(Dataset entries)
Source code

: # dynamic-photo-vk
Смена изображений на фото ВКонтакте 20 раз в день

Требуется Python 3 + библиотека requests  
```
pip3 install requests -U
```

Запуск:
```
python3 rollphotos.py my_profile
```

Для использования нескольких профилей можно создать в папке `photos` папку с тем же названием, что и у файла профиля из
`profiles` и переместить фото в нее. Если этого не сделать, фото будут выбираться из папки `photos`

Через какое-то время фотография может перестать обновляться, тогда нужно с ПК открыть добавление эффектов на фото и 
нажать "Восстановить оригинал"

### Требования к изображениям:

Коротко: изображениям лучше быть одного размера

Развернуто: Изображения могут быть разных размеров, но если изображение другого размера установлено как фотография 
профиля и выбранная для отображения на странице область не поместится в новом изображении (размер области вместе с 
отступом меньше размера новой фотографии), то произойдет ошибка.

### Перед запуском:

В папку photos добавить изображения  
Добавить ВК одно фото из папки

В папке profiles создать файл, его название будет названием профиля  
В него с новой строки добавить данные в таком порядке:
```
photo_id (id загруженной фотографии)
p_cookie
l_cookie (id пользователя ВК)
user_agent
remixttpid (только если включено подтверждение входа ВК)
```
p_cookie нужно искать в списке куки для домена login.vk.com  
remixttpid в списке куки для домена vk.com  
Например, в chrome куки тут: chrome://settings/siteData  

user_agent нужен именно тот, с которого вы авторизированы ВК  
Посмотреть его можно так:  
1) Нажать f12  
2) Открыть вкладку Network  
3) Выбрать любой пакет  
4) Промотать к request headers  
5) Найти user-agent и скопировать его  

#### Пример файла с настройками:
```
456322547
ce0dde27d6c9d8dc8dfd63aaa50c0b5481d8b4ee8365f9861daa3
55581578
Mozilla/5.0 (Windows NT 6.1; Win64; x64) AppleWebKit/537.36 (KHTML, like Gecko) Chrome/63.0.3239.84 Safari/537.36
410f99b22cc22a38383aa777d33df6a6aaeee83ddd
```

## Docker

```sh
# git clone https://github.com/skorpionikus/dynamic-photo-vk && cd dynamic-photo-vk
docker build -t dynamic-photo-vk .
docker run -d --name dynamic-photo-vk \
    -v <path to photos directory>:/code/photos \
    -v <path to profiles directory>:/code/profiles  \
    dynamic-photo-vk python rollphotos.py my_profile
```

...

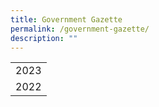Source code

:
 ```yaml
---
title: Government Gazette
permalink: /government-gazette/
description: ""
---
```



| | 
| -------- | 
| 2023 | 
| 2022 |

▸ **WORK REQUIRED**: Among the lines above, some may hold the string "папку". State how many, giving the number alone.

▸ **REPLY TO THE EXERCISE**: 2